Run Putty, username = pi, password = raspberry. I think you need to put the phrase "sudo" before each command, but I'm not sure of that (being that I'm a complete newbie too).

I hope that helps get you started.
--
 
Putty/SSH

Here's a tutorial on using putty. If this one doesn't help there are videos on Youtube that will show you how it works. Just do a search on "putty howto" or "ssh howto".

The instructions look intimidating but it's really a pretty simple process. After you do it once or twice it'll become second nature to you.

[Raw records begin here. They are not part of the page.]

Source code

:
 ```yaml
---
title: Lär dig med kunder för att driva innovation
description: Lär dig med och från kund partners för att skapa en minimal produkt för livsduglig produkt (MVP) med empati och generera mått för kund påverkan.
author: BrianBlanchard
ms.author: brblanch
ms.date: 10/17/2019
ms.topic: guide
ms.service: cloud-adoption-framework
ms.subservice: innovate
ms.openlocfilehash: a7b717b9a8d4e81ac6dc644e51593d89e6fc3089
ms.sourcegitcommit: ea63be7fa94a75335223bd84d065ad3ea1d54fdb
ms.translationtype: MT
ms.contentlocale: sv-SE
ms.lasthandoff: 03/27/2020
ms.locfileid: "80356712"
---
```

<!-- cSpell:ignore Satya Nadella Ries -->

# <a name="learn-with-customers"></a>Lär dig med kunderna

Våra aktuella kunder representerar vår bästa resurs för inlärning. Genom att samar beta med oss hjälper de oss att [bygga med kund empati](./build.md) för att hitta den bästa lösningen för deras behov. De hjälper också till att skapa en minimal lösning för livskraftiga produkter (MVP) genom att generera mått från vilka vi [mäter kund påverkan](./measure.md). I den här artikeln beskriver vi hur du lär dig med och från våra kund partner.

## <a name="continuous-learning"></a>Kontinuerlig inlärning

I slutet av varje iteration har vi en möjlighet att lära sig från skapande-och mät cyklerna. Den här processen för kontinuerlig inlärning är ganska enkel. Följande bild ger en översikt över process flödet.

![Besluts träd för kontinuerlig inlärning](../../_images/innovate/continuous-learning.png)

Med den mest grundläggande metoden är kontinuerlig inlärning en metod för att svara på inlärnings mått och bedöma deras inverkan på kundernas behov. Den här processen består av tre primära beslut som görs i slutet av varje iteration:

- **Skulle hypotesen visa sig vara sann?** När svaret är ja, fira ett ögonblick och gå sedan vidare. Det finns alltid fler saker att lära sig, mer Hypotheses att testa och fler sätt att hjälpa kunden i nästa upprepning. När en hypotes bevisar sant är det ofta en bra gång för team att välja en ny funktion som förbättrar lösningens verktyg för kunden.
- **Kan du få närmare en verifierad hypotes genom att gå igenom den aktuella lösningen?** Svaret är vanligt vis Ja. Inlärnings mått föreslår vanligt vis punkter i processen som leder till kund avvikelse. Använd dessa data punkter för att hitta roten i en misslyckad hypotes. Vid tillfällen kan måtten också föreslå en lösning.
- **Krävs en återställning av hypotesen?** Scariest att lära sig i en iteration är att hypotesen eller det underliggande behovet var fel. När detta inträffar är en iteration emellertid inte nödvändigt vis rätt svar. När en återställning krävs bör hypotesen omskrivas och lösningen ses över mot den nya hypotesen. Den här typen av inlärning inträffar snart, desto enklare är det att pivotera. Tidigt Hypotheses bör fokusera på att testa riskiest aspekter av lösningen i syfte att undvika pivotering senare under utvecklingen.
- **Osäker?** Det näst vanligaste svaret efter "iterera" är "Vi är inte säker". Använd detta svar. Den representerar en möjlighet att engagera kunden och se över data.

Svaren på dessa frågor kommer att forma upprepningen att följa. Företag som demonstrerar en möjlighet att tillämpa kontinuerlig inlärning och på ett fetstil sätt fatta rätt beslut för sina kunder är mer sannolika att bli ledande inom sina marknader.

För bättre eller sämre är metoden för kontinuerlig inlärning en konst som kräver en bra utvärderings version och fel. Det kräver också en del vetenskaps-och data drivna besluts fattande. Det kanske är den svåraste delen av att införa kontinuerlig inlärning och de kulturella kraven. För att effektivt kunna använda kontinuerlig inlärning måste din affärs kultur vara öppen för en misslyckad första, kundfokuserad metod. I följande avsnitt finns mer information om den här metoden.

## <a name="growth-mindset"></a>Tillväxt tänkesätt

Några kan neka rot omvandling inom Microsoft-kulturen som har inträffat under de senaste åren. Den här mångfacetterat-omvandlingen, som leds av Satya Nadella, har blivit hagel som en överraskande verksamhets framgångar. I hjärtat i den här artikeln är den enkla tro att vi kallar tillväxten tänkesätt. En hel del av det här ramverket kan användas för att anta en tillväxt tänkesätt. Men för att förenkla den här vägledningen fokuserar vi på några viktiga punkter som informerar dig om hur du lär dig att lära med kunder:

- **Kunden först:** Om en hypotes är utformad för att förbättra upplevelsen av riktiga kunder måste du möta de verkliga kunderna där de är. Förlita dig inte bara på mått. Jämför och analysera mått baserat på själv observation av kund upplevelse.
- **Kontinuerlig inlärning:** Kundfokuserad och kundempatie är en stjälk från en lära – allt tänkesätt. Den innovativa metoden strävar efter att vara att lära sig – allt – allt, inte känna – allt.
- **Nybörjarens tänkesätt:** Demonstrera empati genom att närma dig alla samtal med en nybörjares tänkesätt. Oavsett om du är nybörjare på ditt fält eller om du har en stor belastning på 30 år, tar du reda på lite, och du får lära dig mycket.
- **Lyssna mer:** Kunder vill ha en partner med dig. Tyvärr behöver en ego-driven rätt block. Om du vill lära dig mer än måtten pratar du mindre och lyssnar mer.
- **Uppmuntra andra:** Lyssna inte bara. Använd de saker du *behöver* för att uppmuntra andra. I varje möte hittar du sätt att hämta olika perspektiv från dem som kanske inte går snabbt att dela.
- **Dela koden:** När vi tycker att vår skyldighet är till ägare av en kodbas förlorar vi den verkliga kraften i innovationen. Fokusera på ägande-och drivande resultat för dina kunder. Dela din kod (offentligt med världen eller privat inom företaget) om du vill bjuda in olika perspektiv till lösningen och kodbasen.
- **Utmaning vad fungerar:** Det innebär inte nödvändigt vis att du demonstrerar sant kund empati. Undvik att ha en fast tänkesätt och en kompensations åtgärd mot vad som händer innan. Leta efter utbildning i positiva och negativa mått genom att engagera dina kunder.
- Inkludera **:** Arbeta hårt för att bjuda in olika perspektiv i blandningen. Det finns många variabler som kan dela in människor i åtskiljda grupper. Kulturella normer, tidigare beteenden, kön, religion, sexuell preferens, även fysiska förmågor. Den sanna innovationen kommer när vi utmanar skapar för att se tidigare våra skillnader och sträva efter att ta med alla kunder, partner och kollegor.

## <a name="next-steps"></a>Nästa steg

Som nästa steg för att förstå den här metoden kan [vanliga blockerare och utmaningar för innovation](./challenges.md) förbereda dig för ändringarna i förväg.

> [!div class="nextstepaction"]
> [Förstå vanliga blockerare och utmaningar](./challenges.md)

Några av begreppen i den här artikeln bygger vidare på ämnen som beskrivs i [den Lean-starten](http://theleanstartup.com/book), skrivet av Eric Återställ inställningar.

https://mediatemple.net/community/products/dv/204404604/using-ssh-in-putty-
 
Hi, can anyone tell me of MoodeAudio has built-in support for the HiFiBerry DAC+ Pro on-board clocks? Thanks!
I'm not sure exactly what you mean by "support for the on-board clocks".
I have a HiFiBerry DAC+ Pro working with Moode, and the default state that HAT board works in is Master mode, whereby the RPi is slaved to the DAC+ Pro's on-board clocks rather than vice versa.
I have seen references to various hacks that can allow the HB DAC+ Pro to work in slave mode, for instance with a Kali re-clocker or similar, but it takes some doing.
In all other cases, the HB DAC+ Pro works in Master clock mode with an RPi as slave, and yes Moode is compatible/has the I2S configuration for it.
 
I'm not sure exactly what you mean by "support for the on-board clocks".
I have a HiFiBerry DAC+ Pro working with Moode, and the default state that HAT board works in is Master mode, whereby the RPi is slaved to the DAC+ Pro's on-board clocks rather than vice versa.
I have seen references to various hacks that can allow the HB DAC+ Pro to work in slave mode, for instance with a Kali re-clocker or similar, but it takes some doing.
In all other cases, the HB DAC+ Pro works in Master clock mode with an RPi as slave, and yes Moode is compatible/has the I2S configuration for it.

Thanks for the reply. My HB DAC+ Pro hasn't arrived yet but I'm using the 3.5mm output on my Pi2 right now with Volumio. The webif is pretty glitchy so I think I'll Moode on there. It looks like Moode is more actively developed than any of the other options at the moment so I'm glad I found this.

Why would one want the DAC clocks to be slave to the Pi? It seems to me that if the DAC clocks are the ones designed for audio processing then you'd want them to be the master on a box that was dedicated to playing music.